### Records supplied:
------------------------------------------------------------

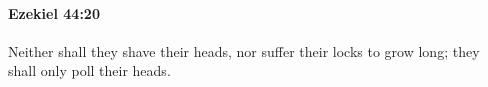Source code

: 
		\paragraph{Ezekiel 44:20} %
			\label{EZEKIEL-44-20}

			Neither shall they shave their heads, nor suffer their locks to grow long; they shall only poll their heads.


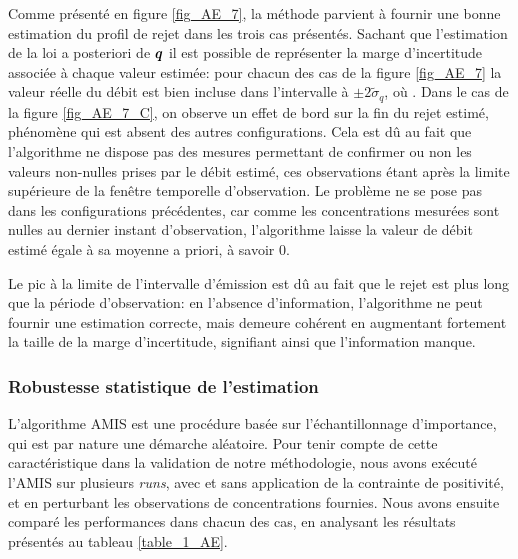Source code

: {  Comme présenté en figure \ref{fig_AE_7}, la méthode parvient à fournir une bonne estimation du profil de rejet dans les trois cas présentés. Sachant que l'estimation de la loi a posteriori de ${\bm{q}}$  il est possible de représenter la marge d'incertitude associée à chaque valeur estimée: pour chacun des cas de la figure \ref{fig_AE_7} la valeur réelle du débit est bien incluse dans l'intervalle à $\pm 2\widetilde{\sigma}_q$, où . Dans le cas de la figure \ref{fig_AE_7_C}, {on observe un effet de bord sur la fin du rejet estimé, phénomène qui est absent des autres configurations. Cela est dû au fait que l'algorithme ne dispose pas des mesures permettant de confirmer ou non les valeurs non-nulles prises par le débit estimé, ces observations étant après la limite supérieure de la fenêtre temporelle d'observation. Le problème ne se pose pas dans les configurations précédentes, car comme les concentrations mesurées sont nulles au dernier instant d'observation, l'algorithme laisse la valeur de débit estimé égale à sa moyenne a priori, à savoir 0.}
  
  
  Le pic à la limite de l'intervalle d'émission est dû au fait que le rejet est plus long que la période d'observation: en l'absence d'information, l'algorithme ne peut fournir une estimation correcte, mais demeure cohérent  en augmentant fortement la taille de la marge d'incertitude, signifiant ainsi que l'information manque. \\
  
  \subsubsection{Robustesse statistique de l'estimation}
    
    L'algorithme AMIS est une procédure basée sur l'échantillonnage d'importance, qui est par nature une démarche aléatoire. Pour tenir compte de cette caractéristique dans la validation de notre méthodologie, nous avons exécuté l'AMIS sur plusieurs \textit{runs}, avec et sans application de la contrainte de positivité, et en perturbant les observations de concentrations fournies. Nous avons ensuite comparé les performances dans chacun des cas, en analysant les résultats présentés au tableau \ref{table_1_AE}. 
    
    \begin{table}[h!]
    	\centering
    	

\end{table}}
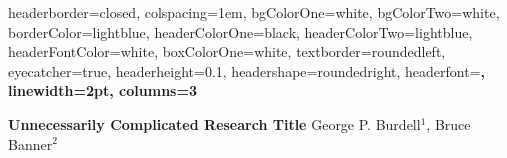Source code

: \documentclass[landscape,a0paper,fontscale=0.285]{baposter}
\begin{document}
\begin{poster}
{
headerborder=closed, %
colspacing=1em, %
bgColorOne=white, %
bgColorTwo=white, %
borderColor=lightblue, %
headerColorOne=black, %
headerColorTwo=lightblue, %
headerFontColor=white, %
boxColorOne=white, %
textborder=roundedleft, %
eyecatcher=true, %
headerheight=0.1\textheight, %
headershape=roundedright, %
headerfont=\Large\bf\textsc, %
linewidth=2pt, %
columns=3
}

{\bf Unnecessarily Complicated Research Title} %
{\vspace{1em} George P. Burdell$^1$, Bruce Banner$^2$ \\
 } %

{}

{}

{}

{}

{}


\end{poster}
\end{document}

------------------------------------------------------------

### Task to complete:
Go through the records and repeat each one exactly, skipping anything that is a picture.

### Finished task:
Source code

: 
		\paragraph{Ezekiel 44:20} %
			\label{EZEKIEL-44-20}

			Neither shall they shave their heads, nor suffer their locks to grow long; they shall only poll their heads.


Source code

: {  Comme présenté en figure \ref{fig_AE_7}, la méthode parvient à fournir une bonne estimation du profil de rejet dans les trois cas présentés. Sachant que l'estimation de la loi a posteriori de ${\bm{q}}$  il est possible de représenter la marge d'incertitude associée à chaque valeur estimée: pour chacun des cas de la figure \ref{fig_AE_7} la valeur réelle du débit est bien incluse dans l'intervalle à $\pm 2\widetilde{\sigma}_q$, où . Dans le cas de la figure \ref{fig_AE_7_C}, {on observe un effet de bord sur la fin du rejet estimé, phénomène qui est absent des autres configurations. Cela est dû au fait que l'algorithme ne dispose pas des mesures permettant de confirmer ou non les valeurs non-nulles prises par le débit estimé, ces observations étant après la limite supérieure de la fenêtre temporelle d'observation. Le problème ne se pose pas dans les configurations précédentes, car comme les concentrations mesurées sont nulles au dernier instant d'observation, l'algorithme laisse la valeur de débit estimé égale à sa moyenne a priori, à savoir 0.}
  
  
  Le pic à la limite de l'intervalle d'émission est dû au fait que le rejet est plus long que la période d'observation: en l'absence d'information, l'algorithme ne peut fournir une estimation correcte, mais demeure cohérent  en augmentant fortement la taille de la marge d'incertitude, signifiant ainsi que l'information manque. \\
  
  \subsubsection{Robustesse statistique de l'estimation}
    
    L'algorithme AMIS est une procédure basée sur l'échantillonnage d'importance, qui est par nature une démarche aléatoire. Pour tenir compte de cette caractéristique dans la validation de notre méthodologie, nous avons exécuté l'AMIS sur plusieurs \textit{runs}, avec et sans application de la contrainte de positivité, et en perturbant les observations de concentrations fournies. Nous avons ensuite comparé les performances dans chacun des cas, en analysant les résultats présentés au tableau \ref{table_1_AE}. 
    
    \begin{table}[h!]
    	\centering
    	

\end{table}}
Source code

: \documentclass[landscape,a0paper,fontscale=0.285]{baposter}
\begin{document}
\begin{poster}
{
headerborder=closed, %
colspacing=1em, %
bgColorOne=white, %
bgColorTwo=white, %
borderColor=lightblue, %
headerColorOne=black, %
headerColorTwo=lightblue, %
headerFontColor=white, %
boxColorOne=white, %
textborder=roundedleft, %
eyecatcher=true, %
headerheight=0.1\textheight, %
headershape=roundedright, %
headerfont=\Large\bf\textsc, %
linewidth=2pt, %
columns=3
}

{\bf Unnecessarily Complicated Research Title} %
{\vspace{1em} George P. Burdell$^1$, Bruce Banner$^2$ \\
 } %

{}

{}

{}

{}

{}


\end{poster}
\end{document}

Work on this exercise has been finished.